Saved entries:
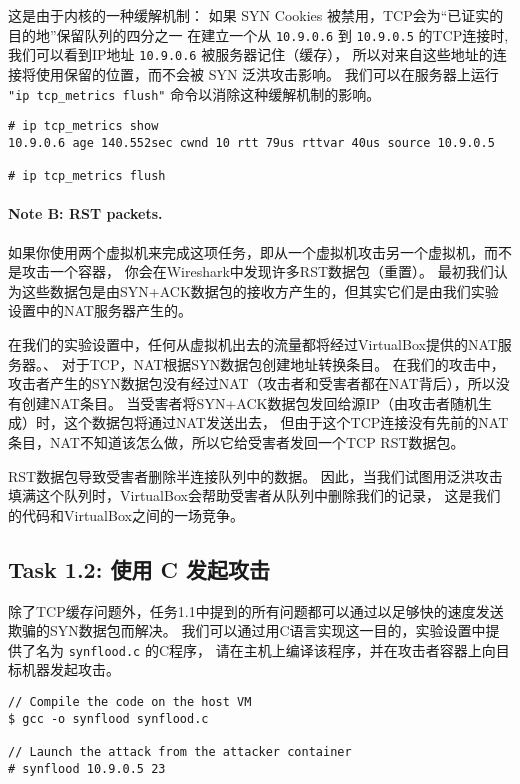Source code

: 这是由于内核的一种缓解机制： 
如果 SYN Cookies 被禁用，TCP会为“已证实的目的地”保留队列的四分之一
在建立一个从 \texttt{10.9.0.6} 到 \texttt{10.9.0.5} 的TCP连接时, 
我们可以看到IP地址 \texttt{10.9.0.6} 被服务器记住（缓存），
所以对来自这些地址的连接将使用保留的位置，而不会被 SYN 泛洪攻击影响。
我们可以在服务器上运行 \texttt{"ip tcp\_metrics flush"} 命令以消除这种缓解机制的影响。

\begin{lstlisting}
# ip tcp_metrics show
10.9.0.6 age 140.552sec cwnd 10 rtt 79us rttvar 40us source 10.9.0.5

# ip tcp_metrics flush
\end{lstlisting}


\paragraph{Note B: RST packets.} 
如果你使用两个虚拟机来完成这项任务，即从一个虚拟机攻击另一个虚拟机，而不是攻击一个容器，
你会在Wireshark中发现许多RST数据包（重置）。
最初我们认为这些数据包是由SYN+ACK数据包的接收方产生的，但其实它们是由我们实验设置中的NAT服务器产生的。

在我们的实验设置中，任何从虚拟机出去的流量都将经过VirtualBox提供的NAT服务器。、
对于TCP，NAT根据SYN数据包创建地址转换条目。
在我们的攻击中，攻击者产生的SYN数据包没有经过NAT（攻击者和受害者都在NAT背后），所以没有创建NAT条目。
当受害者将SYN+ACK数据包发回给源IP（由攻击者随机生成）时，这个数据包将通过NAT发送出去，
但由于这个TCP连接没有先前的NAT条目，NAT不知道该怎么做，所以它给受害者发回一个TCP RST数据包。

RST数据包导致受害者删除半连接队列中的数据。
因此，当我们试图用泛洪攻击填满这个队列时，VirtualBox会帮助受害者从队列中删除我们的记录，
这是我们的代码和VirtualBox之间的一场竞争。


\subsection{Task 1.2: 使用 C 发起攻击} 

除了TCP缓存问题外，任务1.1中提到的所有问题都可以通过以足够快的速度发送欺骗的SYN数据包而解决。
我们可以通过用C语言实现这一目的，实验设置中提供了名为 \texttt{synflood.c} 的C程序，
请在主机上编译该程序，并在攻击者容器上向目标机器发起攻击。

\begin{lstlisting}
// Compile the code on the host VM
$ gcc -o synflood synflood.c

// Launch the attack from the attacker container
# synflood 10.9.0.5 23
\end{lstlisting}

Requirement: Pictures stay out, and every line of the records is transcribed exactly.

Expected answer:
Source code

: 这是由于内核的一种缓解机制： 
如果 SYN Cookies 被禁用，TCP会为“已证实的目的地”保留队列的四分之一
在建立一个从 \texttt{10.9.0.6} 到 \texttt{10.9.0.5} 的TCP连接时, 
我们可以看到IP地址 \texttt{10.9.0.6} 被服务器记住（缓存），
所以对来自这些地址的连接将使用保留的位置，而不会被 SYN 泛洪攻击影响。
我们可以在服务器上运行 \texttt{"ip tcp\_metrics flush"} 命令以消除这种缓解机制的影响。

\begin{lstlisting}
# ip tcp_metrics show
10.9.0.6 age 140.552sec cwnd 10 rtt 79us rttvar 40us source 10.9.0.5

# ip tcp_metrics flush
\end{lstlisting}


\paragraph{Note B: RST packets.} 
如果你使用两个虚拟机来完成这项任务，即从一个虚拟机攻击另一个虚拟机，而不是攻击一个容器，
你会在Wireshark中发现许多RST数据包（重置）。
最初我们认为这些数据包是由SYN+ACK数据包的接收方产生的，但其实它们是由我们实验设置中的NAT服务器产生的。

在我们的实验设置中，任何从虚拟机出去的流量都将经过VirtualBox提供的NAT服务器。、
对于TCP，NAT根据SYN数据包创建地址转换条目。
在我们的攻击中，攻击者产生的SYN数据包没有经过NAT（攻击者和受害者都在NAT背后），所以没有创建NAT条目。
当受害者将SYN+ACK数据包发回给源IP（由攻击者随机生成）时，这个数据包将通过NAT发送出去，
但由于这个TCP连接没有先前的NAT条目，NAT不知道该怎么做，所以它给受害者发回一个TCP RST数据包。

RST数据包导致受害者删除半连接队列中的数据。
因此，当我们试图用泛洪攻击填满这个队列时，VirtualBox会帮助受害者从队列中删除我们的记录，
这是我们的代码和VirtualBox之间的一场竞争。


\subsection{Task 1.2: 使用 C 发起攻击} 

除了TCP缓存问题外，任务1.1中提到的所有问题都可以通过以足够快的速度发送欺骗的SYN数据包而解决。
我们可以通过用C语言实现这一目的，实验设置中提供了名为 \texttt{synflood.c} 的C程序，
请在主机上编译该程序，并在攻击者容器上向目标机器发起攻击。

\begin{lstlisting}
// Compile the code on the host VM
$ gcc -o synflood synflood.c

// Launch the attack from the attacker container
# synflood 10.9.0.5 23
\end{lstlisting}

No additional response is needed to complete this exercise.